Secret Agent Man 

An incident over incidentals

An incident over incidentals

The Internet’s often puzzling array of information ranges from professional conversation to amateurish babble. It extends around the globe, crossing borders and providing, for once, the first truly unified medium for expression. Although you might think that the babble and conversation are likely to be the cause of trouble on the ’net, that’s hardly the case: It’s the borders that can pose the biggest problems.

Imagine, for instance, that you’re a well traveled student at a large college somewhere up north. Seeking a little excitement above and beyond the average trip abroad, you ask for—and get—a visa to Communist North Korea. You visit the country, stay in the tourist hotel, pocket a few “informational brochures,” and then go home.

Back home, you decide to create a small memorial to your trip in the form of a Web page. You scan a picture of the North Korean flag, add a couple of photos, and then, without thinking twice about the risks, post the entire text of those “informational brochures.” Without knowing it, you will have been thrown into the center of an international incident.

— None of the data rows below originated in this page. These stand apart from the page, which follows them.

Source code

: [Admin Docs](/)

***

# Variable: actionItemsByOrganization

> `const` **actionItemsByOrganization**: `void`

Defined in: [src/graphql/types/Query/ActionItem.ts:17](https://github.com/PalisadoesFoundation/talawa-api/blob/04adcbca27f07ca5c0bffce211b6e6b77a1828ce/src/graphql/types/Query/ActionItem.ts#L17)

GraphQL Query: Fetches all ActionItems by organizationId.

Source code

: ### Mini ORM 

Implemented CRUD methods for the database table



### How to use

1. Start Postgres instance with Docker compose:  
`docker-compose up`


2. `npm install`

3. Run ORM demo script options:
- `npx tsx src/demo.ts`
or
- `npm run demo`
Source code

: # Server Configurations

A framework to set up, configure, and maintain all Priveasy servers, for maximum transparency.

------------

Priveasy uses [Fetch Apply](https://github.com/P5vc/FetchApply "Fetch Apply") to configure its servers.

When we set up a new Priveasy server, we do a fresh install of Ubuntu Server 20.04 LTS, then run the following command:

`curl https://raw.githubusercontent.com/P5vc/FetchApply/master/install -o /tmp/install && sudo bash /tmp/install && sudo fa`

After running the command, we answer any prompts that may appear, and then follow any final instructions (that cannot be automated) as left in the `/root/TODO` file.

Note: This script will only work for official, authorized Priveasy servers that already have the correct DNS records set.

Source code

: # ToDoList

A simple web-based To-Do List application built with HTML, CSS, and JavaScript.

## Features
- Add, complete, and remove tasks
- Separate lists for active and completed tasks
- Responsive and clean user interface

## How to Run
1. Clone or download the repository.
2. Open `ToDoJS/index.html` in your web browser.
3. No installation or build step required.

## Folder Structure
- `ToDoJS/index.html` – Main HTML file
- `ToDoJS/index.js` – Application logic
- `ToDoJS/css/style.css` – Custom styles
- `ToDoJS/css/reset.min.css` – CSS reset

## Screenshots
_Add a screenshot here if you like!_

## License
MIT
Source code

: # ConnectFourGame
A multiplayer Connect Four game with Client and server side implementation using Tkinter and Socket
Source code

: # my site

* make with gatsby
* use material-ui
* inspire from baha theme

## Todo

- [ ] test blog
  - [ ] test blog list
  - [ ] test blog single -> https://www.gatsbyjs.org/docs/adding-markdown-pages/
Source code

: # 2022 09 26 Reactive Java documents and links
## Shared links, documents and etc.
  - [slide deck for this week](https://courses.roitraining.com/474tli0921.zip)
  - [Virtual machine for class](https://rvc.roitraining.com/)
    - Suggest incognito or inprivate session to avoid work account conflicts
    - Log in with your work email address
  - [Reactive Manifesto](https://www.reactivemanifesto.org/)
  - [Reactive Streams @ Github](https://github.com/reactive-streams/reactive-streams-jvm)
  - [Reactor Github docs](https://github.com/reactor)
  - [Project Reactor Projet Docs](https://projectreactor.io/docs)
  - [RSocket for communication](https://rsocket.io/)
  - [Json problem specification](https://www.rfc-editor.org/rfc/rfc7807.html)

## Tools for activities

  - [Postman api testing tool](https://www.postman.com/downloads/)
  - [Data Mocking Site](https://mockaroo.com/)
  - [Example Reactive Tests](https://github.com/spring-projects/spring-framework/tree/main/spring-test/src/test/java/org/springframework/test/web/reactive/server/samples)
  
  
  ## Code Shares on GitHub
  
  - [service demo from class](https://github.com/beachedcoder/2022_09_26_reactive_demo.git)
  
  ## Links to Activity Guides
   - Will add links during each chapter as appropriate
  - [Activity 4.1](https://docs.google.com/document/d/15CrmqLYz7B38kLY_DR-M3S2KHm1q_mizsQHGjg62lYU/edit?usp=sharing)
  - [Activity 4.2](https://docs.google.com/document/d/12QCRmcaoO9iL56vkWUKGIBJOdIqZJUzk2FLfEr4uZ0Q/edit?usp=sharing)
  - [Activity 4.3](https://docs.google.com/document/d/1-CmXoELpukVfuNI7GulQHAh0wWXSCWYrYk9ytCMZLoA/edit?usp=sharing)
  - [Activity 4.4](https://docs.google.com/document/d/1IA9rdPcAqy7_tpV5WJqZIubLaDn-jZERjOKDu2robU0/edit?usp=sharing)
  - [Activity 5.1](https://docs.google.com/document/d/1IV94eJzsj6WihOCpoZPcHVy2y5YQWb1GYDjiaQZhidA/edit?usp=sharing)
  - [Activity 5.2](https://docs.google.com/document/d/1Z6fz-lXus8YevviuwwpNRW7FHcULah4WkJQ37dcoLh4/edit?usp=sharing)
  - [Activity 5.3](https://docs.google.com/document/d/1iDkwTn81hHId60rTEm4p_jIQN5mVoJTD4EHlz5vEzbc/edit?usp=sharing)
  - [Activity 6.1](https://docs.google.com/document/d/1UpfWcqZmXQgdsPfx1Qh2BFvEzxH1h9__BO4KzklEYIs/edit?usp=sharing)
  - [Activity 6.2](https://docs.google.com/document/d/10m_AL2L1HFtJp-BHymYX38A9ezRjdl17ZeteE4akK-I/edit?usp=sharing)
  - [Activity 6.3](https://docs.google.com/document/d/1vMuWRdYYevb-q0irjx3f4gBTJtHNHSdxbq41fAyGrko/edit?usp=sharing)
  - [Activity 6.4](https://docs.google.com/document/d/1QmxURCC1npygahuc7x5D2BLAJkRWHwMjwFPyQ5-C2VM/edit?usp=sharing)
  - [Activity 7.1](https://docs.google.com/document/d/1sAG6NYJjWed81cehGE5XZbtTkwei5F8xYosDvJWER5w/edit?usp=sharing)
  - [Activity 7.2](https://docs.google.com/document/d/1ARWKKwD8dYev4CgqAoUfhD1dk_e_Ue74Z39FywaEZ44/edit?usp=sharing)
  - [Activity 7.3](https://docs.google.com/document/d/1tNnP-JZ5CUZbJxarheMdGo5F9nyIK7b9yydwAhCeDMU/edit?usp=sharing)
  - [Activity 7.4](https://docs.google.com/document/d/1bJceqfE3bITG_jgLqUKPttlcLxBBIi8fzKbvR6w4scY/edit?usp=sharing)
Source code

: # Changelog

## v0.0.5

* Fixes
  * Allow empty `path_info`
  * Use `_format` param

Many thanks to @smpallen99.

This is exactly what happened to Canadian student David Burgess. In 1995, Burgess completed just such a travel and then memorialized his trip on the World Wide Web utilizing the text of several pamphlets he found on North Korea’s national airline. Some time after, one of South Korea’s newspapers published a story that identified several Web pages highlighting North Korean news and information; the article suggested that some of the pages may be underwritten by the North Korean government. Burgess’ page, it turns out, was one of those listed in the story.

The South Korean government has issued stern warnings to the public to avoid accessing North Korean Web pages or contacting North Korea via the Internet in any way. Various media sources have quoted state prosecutors as saying that anyone who did so would risk severe penalties. Any such access would be prosecuted under a South Korean provision called the National Security Law, which bars all contact with the North. North and South Korea have been in a technical state of war since their initial conflict ended with a 1953 truce.

Just how South Korea intends to bar all access to one specific country—and, indeed, to certain pages on the World Wide Web—remains to be seen. It has proven difficult, if not impossible, for other countries to restrict access in such a way.

Meanwhile, since posting his information about North Korea, David Burgess says he has been bombarded with e-mail asking him if he is a North Korean agent. He does, however, intend to leave his page online—regardless of any international incidents.


♦ Viacom, Nashville’s cable television overlord, is entering the Internet business. Following a model set forth by trials in other cities, the company plans to offer access to Internet services utilizing two channels in its 60-odd channel lineup: one for send and the other designated as receive. Connecting your cable to your computer requires a special high-speed “cable modem,” a technology developed last summer by Motorola and a consortium of cable companies.

Viacom says its access will initially be offered in “nodes”—or points—throughout the city. Each node will consist of about 500 households. The transmission speed for this connection is said to be around 10 megabits per second, which makes it a connection on the level of a T1 line; in other words, it’s very fast.

The technology does have its limits, however. If all the households in one node connect to the service at the same time, they are sharing the same line, or bandwidth, together. This greatly lowers the speed of the connection.

To my knowledge, no dates have been set for test-runs of this service in Nashville.

♦ Rarely does one find a Web page that presents a remarkably clear view of the world in a very touching manner. That’s why one page, by an openly gay couple in Madison, is such a refreshing change from the usual inanity of the ’net. Tom and Chip ( ) have been keeping a diary of events in their lives from month to month, along with special sections devoted to helping people cope with HIV/AIDS. Both Tom and Chip are living with the virus themselves.

Pages like this are important, because they help us remember that people are still people, no matter what illness they have or what their sexual orientation may be. This page is worth more than just a visit—it should be a place where all of us stop to think for a little while.